La ciencia ficción ha imaginado durante décadas la posibilidad de mundos habitables que orbitan no alrededor de una estrella, sino de planetas enanos o errantes. Este concepto, popularizado por obras como «Avatar» y la saga de «Star Wars», ha capturado la imaginación del público, pero ahora, un grupo de investigadores de la Ludwig-Maximilians-Universität de Múnich y el Instituto Max Planck de Física Extraterrestre ha llevado esta idea a un nuevo nivel. En un artículo publicado en el *Monthly Notices of the Royal Astronomical Society*, los científicos proponen un modelo teórico que sugiere que las lunas de planetas errantes podrían mantener condiciones habitables durante miles de millones de años, sin la necesidad de la luz de una estrella. Esto podría cambiar fundamentalmente nuestra comprensión de la vida en el universo.

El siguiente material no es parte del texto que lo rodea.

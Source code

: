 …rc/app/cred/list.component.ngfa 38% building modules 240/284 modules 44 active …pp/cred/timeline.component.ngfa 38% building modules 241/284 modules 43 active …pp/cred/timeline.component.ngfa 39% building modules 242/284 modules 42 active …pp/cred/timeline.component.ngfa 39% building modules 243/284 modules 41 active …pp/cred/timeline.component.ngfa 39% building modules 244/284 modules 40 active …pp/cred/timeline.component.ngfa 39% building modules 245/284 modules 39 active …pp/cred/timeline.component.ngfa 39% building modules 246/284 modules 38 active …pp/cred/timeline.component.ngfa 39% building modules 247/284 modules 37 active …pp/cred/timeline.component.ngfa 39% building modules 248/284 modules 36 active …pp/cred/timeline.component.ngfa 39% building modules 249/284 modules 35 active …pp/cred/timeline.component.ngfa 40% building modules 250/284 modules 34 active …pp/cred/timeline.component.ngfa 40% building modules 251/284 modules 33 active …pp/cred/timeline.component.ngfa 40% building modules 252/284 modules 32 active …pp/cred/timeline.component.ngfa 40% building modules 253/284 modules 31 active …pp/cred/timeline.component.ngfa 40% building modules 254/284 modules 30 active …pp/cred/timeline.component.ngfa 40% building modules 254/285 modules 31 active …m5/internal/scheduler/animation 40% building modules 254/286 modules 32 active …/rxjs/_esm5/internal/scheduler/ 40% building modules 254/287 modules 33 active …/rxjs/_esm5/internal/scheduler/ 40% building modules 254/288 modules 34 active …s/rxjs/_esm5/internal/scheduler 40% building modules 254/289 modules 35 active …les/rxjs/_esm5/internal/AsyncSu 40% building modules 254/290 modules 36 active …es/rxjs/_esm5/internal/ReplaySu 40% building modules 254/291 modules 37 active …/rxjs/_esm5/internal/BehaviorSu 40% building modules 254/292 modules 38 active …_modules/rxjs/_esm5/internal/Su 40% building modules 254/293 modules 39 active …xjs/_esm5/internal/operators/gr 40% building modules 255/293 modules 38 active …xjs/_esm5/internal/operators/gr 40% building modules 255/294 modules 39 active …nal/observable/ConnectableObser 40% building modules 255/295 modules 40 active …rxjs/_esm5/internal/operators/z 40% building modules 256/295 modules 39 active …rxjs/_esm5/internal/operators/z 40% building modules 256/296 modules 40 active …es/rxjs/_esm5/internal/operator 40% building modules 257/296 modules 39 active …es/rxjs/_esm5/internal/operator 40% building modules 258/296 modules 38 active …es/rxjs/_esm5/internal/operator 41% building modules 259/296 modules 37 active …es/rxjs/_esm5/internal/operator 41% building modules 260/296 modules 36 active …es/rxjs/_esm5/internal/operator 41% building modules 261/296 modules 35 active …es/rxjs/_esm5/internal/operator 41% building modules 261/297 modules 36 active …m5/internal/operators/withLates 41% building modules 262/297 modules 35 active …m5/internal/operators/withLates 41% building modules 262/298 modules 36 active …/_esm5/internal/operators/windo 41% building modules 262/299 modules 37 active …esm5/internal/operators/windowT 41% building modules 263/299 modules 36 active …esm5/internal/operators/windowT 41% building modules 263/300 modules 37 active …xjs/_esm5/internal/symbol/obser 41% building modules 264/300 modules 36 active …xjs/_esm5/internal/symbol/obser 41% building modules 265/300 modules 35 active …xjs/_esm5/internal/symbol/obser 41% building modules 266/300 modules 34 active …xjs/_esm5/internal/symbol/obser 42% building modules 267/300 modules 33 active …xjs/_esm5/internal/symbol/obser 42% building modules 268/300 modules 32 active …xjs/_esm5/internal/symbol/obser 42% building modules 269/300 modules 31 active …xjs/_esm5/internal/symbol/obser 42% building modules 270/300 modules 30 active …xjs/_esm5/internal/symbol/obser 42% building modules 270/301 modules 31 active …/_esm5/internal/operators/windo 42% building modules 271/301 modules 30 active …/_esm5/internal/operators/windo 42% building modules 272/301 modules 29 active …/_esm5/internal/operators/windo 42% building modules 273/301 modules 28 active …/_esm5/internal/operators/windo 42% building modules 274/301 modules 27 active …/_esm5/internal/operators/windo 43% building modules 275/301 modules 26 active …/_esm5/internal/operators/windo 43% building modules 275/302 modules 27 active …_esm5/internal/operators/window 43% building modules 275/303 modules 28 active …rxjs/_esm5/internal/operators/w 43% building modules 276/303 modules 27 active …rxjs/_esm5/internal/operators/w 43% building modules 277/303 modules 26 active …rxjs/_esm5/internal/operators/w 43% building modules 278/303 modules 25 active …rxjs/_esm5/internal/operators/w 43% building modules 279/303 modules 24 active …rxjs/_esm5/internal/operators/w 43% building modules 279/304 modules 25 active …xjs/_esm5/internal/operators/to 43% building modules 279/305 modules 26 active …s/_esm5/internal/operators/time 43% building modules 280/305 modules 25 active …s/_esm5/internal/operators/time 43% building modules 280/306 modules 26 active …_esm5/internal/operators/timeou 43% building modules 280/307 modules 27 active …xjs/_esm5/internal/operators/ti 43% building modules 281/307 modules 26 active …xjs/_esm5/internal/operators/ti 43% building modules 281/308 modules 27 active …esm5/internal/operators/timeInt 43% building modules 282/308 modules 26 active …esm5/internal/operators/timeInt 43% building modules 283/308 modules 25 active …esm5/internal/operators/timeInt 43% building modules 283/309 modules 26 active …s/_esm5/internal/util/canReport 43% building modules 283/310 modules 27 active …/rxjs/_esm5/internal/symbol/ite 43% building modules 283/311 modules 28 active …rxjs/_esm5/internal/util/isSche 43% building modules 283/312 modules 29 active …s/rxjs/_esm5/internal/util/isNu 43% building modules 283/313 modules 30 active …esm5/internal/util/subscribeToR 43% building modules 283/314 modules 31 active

Los planetas errantes son mundos que han sido expulsados violentamente de sus sistemas solares durante su formación. Este fenómeno ocurre por la interacción caótica de cuerpos celestes que son atraídos y repelidos por la gravedad, llevando a la expulsión de algunos planetas al espacio interestelar. La Vía Láctea podría albergar miles de millones de estos planetas, y el nuevo modelo sugiere que, al ser expulsados, algunos de ellos podrían haber arrastrado lunas que, en lugar de quedar condenadas al frío absoluto del espacio, podrían conservar condiciones favorables para la vida. Esto representaría la posibilidad de que existan hábitats en la oscuridad del cosmos.
El primer mecanismo que respalda el modelo es el calentamiento de marea, un proceso que ya se observa en nuestro propio sistema solar. Cuando una luna orbita un planeta masivo, la gravedad de este provoca deformaciones que generan calor interno mediante fricción. Este fenómeno es similar al que se observa en Ío, una luna de Júpiter famosa por su intensa actividad volcánica. Los investigadores de Múnich y Max Planck aplican esta misma lógica a lunas de planetas errantes, sugiriendo que, si una luna tiene suficiente masa y una órbita adecuada, el calentamiento de marea podría mantener agua líquida, independientemente de las condiciones del espacio circundante.
El segundo mecanismo que proponen es la presencia de una atmósfera rica en hidrógeno, que actuaría como un aislamiento térmico. Este gas es reconocido por su eficiencia como gas de efecto invernadero, contribuyendo a elevar la temperatura superficial de la luna, incluso más allá de lo que el calentamiento de marea podría lograr por sí solo. Juntos, estos dos mecanismos permiten la posibilidad de que las lunas de planetas errantes mantengan océanos de agua líquida durante hasta 4.300 millones de años. Esto sería el tiempo suficiente para que la vida, en caso de surgir, tenga la oportunidad de evolucionar y adaptarse.
A pesar de la prometedora teoría, los investigadores advierten que aún no se han detectado lunas de planetas errantes con signos de vida y que estas siguen siendo difíciles de observar debido a su naturaleza oscura. Sin embargo, el modelo abre nuevas posibilidades para la búsqueda de vida en el universo al redefinir la zona habitable, ya no limitándola a la influencia de estrellas. El desafío ahora es determinar cuántos de estos mundos oscuros existen y si alguno ha evolucionado hasta el punto de albergar vida. El futuro de la astrobiología podría depender de la capacidad de los nuevos telescopios, como el ELT europeo, para localizar estos organismos en lugares donde antes se pensaba que no podría haber vida.